# GUYS!!! How do I stop him from pulling away



## pickles2009 (May 5, 2009)

Hi! Since I have your attention, I'd like to ask for your help. Let me lay down a little track for you. 

I am in love with the most amazing man on the face of the planet. Yeah, you know those stories we read as little girls while we're wearing our fairy princess outfits, and there are horses castles and all that good stuff? You know the story.... the one that through our adult life we pretty much figure out through trial and error is just a bunch of crap.... well I'm living proof that it's not. I've got Mr Perfect right here. Well, ok.... almost Mr. Perfect or I wouldn't be on here would I? To give him credit where credit is due, this is likely all about me and my inefficiencies. I'm not perfect and I don't expect him to be. We've been living together a year. It was a world wind romance, we we're living together in a month and that was after 3 weeks of my staying over every night. He really and truly is my soul mate. 

So here is the problem. Or what I think is the problem. We're both very busy professional people. On top of that, he is a semi professional musician and all of our free time is spent traveling for gigs rehearsals, etc. So.... we really don't have any down time. When we first got together we talked openly, and we still do for the most part. He has an ex girlfriend who he shares custody of the dogs with. I knew about it going into the relationship and honestly, I don't care about this aspect. We aren't home a lot and there are kids from her first marriage that love the dogs, etc. I'm fine with that aspect. What I'm not fine with and what I've been pushing on is two, ok three, things. 

#1 she has a key to the house and comes into my home to pick up and drop off the dogs. 

#2 They've been apart for close to three years now and she still has a bunch of her personal belonging stored here which I have to look at every day

#3 We are planning to start a family, actively attempting to get pregnant, in July of this year. 

So, those are the three things we've got going on. Like I said before, I'm fine with the sharing custody arrangment of the dogs, I just don't want her in my home. I've tried over the last 5-6 months to ask for him to get this taken care of and give him time to manage it. Since we decided we want to start a family (and eventually marriage), my nesting instincts have kicked into hyper "get her out of my nest" mode and I've apparently made the mistake of "*****ing" too much about it. 

He's withdrawn, only on these subjects and won't talk to me about it.

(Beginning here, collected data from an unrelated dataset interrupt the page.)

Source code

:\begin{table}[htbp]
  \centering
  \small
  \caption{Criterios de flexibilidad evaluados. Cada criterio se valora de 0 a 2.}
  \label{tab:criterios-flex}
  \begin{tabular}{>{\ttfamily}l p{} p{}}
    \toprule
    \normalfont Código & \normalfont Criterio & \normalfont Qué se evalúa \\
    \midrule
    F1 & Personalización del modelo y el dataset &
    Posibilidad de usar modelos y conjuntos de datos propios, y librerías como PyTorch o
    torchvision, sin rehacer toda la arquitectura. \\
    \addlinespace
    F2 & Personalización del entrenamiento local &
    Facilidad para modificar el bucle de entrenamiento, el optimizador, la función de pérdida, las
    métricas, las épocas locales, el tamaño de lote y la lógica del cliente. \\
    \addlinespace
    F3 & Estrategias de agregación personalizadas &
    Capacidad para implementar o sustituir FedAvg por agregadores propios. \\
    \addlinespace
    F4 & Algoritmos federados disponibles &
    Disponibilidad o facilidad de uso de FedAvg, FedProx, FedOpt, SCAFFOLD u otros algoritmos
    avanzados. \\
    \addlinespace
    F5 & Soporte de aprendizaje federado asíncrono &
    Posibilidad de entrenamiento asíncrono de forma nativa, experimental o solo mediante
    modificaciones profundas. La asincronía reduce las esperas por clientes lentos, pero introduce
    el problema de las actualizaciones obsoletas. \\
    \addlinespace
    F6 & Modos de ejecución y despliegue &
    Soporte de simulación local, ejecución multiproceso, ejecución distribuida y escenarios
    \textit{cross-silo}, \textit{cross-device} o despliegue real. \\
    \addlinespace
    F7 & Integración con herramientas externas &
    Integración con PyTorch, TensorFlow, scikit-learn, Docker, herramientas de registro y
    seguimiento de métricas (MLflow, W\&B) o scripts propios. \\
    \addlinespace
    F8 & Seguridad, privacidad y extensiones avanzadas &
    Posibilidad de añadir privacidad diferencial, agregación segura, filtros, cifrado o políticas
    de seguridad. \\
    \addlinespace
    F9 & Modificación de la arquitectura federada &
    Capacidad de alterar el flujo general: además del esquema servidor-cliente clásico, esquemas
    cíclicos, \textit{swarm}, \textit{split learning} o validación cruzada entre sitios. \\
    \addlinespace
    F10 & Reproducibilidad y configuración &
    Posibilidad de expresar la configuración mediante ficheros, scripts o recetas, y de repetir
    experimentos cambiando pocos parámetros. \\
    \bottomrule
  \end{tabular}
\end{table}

I try to pull back, not bring it up and give him space to figure it out on his own, but this is really important to me. I don't know how to achieve what I need, her out of the house, while still trying to figure out what he needs (other than for me to quit "*****ing") in order for us both to move through the issue in a much less stressful mode. 

I'm really not an unreasonable woman. I've lived with another woman, who he's had his penis inside, coming in and out of my home for a year. I trust him implicitly and I know he's not cheating. I also know what kind of person she is and that she's using her kids as little tools to get what she want's out of him. They did live with him for a few years, he loves the children. He is a very good and ethical man and wouldn't hurt them, would do anything to protect someone he cared about. 

Guys, what does he want? I've tried open, honest, direct wihtout drama requests. I've tried suggestions as to what options there are so she doesn't need to get into the house including that I would pay for a new gate with a better/easier lock to be installed in the fence so she would be able to get them through the yard. I've tried using the by x date we need to get to this point. I've tried saying it's hurting me...... I've tried it all. 

WHAT IS IT THAT I HAVEN'T TRIED THAT IS SO OBVIOUS TO YOU THAT I AM MISSING HERE?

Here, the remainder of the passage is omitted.